[HN Gopher] Colliding with the SHA prefix of Linux's initial Git...
       ___________________________________________________________________
        
       Colliding with the SHA prefix of Linux's initial Git commit
        
       Author : 2bluesc
       Score  : 199 points
       Date   : 2024-12-30 22:49 UTC (1 days ago)
        
 (HTM) web link (people.kernel.org)
 (TXT) w3m dump (people.kernel.org)
        
       | philips wrote:
       | Relatedly: Kees's keynote on Linux security from a month ago was
       | great: https://www.youtube.com/watch?v=orO8czP5Bxw
        
       | Terr_ wrote:
       | There were some plans to migrate to SHA256, but somehow it still
       | hasn't happened.
       | 
       | The practical upshot is a git commit hash is _not enough l_ to
       | know you are distributing /executing the legitimate code, as
       | opposed to a malicious doppelganger. This is particularly
       | important for tools that rely on it for dependency management,
       | local caches, etc.
        
         | shakna wrote:
         | Compatibility between remotes using one or the other hasn't
         | arrived yet, and git doesn't want to break compatibility.
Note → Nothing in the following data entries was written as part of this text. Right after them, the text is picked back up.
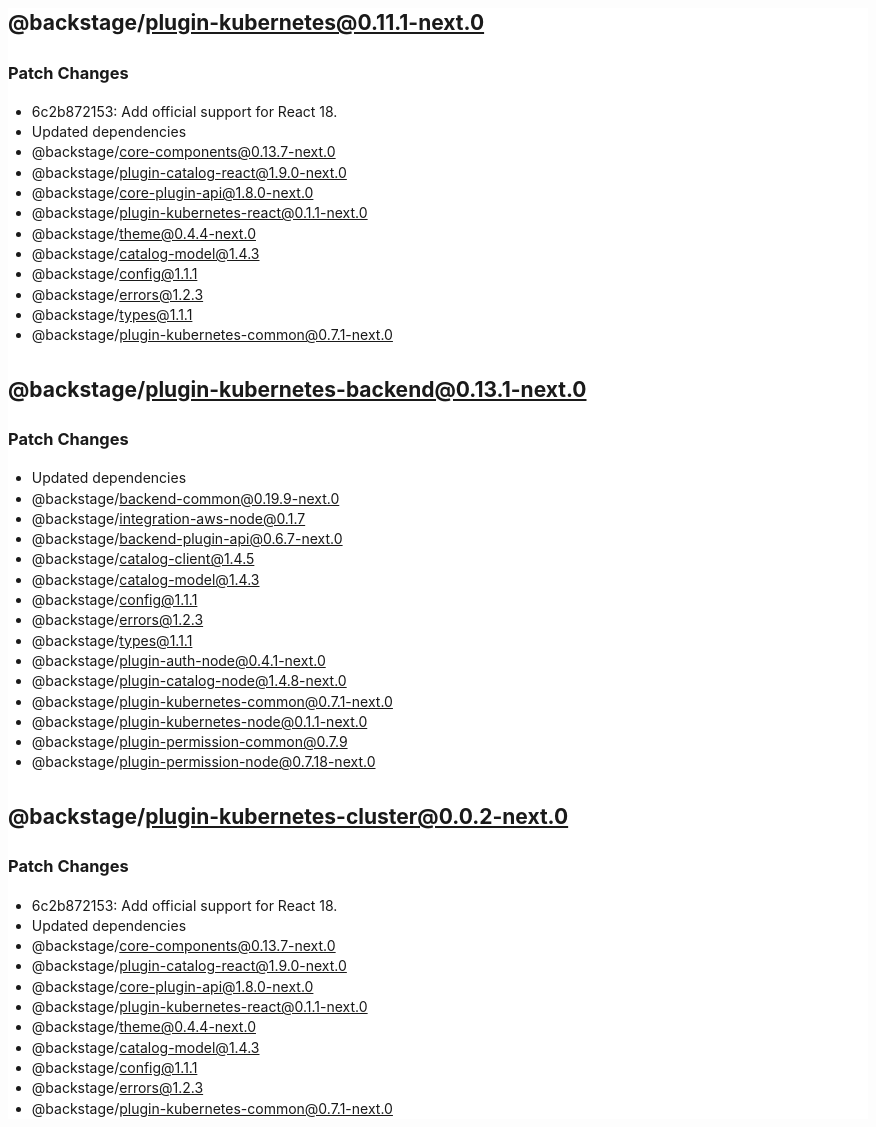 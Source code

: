 ## @backstage/plugin-kubernetes@0.11.1-next.0

### Patch Changes

- 6c2b872153: Add official support for React 18.
- Updated dependencies
 - @backstage/core-components@0.13.7-next.0
 - @backstage/plugin-catalog-react@1.9.0-next.0
 - @backstage/core-plugin-api@1.8.0-next.0
 - @backstage/plugin-kubernetes-react@0.1.1-next.0
 - @backstage/theme@0.4.4-next.0
 - @backstage/catalog-model@1.4.3
 - @backstage/config@1.1.1
 - @backstage/errors@1.2.3
 - @backstage/types@1.1.1
 - @backstage/plugin-kubernetes-common@0.7.1-next.0

## @backstage/plugin-kubernetes-backend@0.13.1-next.0

### Patch Changes

- Updated dependencies
 - @backstage/backend-common@0.19.9-next.0
 - @backstage/integration-aws-node@0.1.7
 - @backstage/backend-plugin-api@0.6.7-next.0
 - @backstage/catalog-client@1.4.5
 - @backstage/catalog-model@1.4.3
 - @backstage/config@1.1.1
 - @backstage/errors@1.2.3
 - @backstage/types@1.1.1
 - @backstage/plugin-auth-node@0.4.1-next.0
 - @backstage/plugin-catalog-node@1.4.8-next.0
 - @backstage/plugin-kubernetes-common@0.7.1-next.0
 - @backstage/plugin-kubernetes-node@0.1.1-next.0
 - @backstage/plugin-permission-common@0.7.9
 - @backstage/plugin-permission-node@0.7.18-next.0

## @backstage/plugin-kubernetes-cluster@0.0.2-next.0

### Patch Changes

- 6c2b872153: Add official support for React 18.
- Updated dependencies
 - @backstage/core-components@0.13.7-next.0
 - @backstage/plugin-catalog-react@1.9.0-next.0
 - @backstage/core-plugin-api@1.8.0-next.0
 - @backstage/plugin-kubernetes-react@0.1.1-next.0
 - @backstage/theme@0.4.4-next.0
 - @backstage/catalog-model@1.4.3
 - @backstage/config@1.1.1
 - @backstage/errors@1.2.3
 - @backstage/plugin-kubernetes-common@0.7.1-next.0
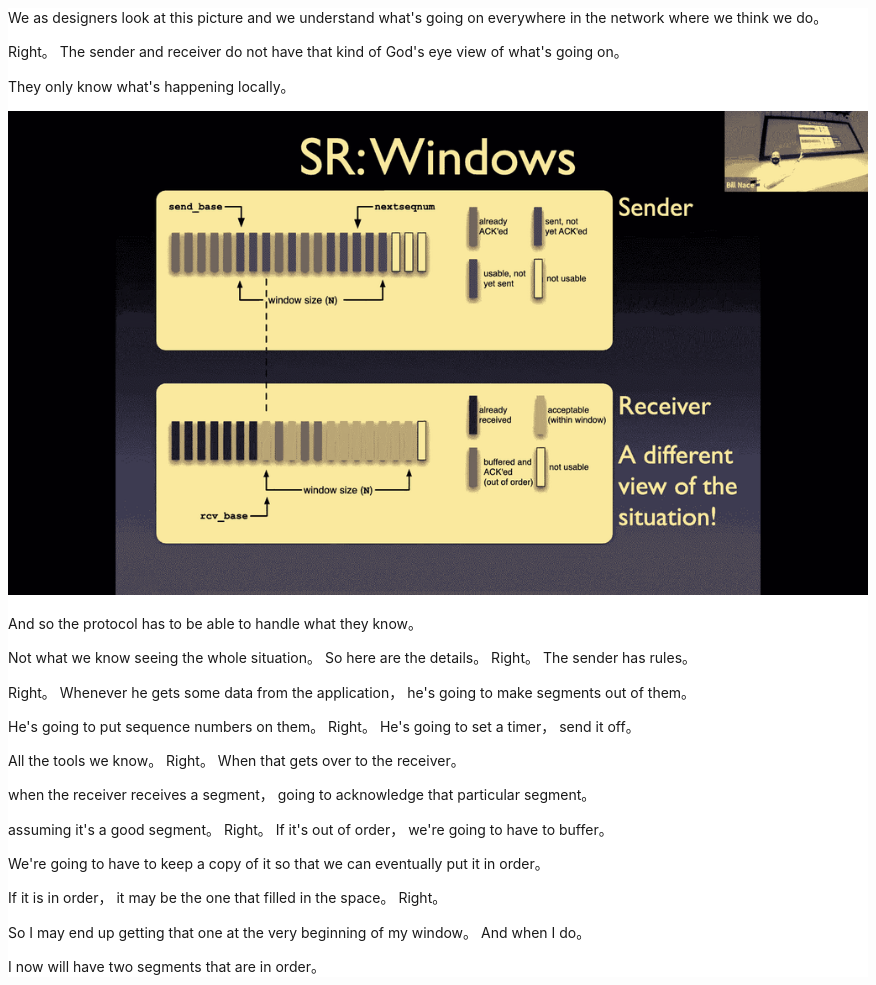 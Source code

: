  We as designers look at this picture and we understand what's going on everywhere in the network where we think we do。

 Right。 The sender and receiver do not have that kind of God's eye view of what's going on。

 They only know what's happening locally。

![](img/057a384e18402d4c6ae46104d6a30076_17.png)

 And so the protocol has to be able to handle what they know。

 Not what we know seeing the whole situation。 So here are the details。 Right。 The sender has rules。

 Right。 Whenever he gets some data from the application， he's going to make segments out of them。

 He's going to put sequence numbers on them。 Right。 He's going to set a timer， send it off。

 All the tools we know。 Right。 When that gets over to the receiver。

 when the receiver receives a segment， going to acknowledge that particular segment。

 assuming it's a good segment。 Right。 If it's out of order， we're going to have to buffer。

 We're going to have to keep a copy of it so that we can eventually put it in order。

 If it is in order， it may be the one that filled in the space。 Right。

 So I may end up getting that one at the very beginning of my window。 And when I do。

 I now will have two segments that are in order。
But
         | you can create SHA256 one's today. [0]
         | 
         | [0] https://lwn.net/Articles/898522/
        
         | onedognight wrote:
         | The is not a full git commit hash collision. It has to do with
         | a git note which only needs to matche a 12 character prefix of
         | the git commit.
        
           | usr1106 wrote:
           | While you corrected one mistake you added a new one:)
           | 
           | Those are git trailers, see git-interpret-trailers(1).
           | 
           | git-notes(1) is something completely different and not used
           | by the kernel.
        
         | theamk wrote:
         | people don't really care, because current collision methods are
         | mitigated.
         | 
         | Git does not actually use "sha1", despite what all the docs
         | say, it uses "sha1dc", which is just like sha1 except for
         | inputs which can cause collisions, in which case it either
         | fails with clear error message or returns completely different
         | value.
         | 
         | https://news.ycombinator.com/item?id=17825441
         | 
         | so don't worry, git hashes _are_ enough to know you are
         | distributing/executing the legitimate code.
         | 
         | (not to mention you need a preimage attack to replace known
         | commit, and this is not yet possible with sha1)
        
           | akoboldfrying wrote:
           | From your link:
           | 
           | >In this case "hash" will be the same as SHA1(input) in all
           | cases, except those where the input is detected to be
           | malicious (as in the SHAttered attack)
           | 
           | I don't see how this can be more than a fundamentally
           | forward-incompatible sticking plaster over the problem. The
           | problem isn't merely that "detecting maliciousness" seems
           | fraught in itself (how does one infer intent reliably?) --
           | it's that today's SHA1DC() implementation can only detect and
           | optionally correct _today 's_ known attacks, so each new
           | attack necessitates a new, incompatible version of SHA1DC().
        
             | Dylan16807 wrote:
             | Sure it's plaster, but plaster can last a good while.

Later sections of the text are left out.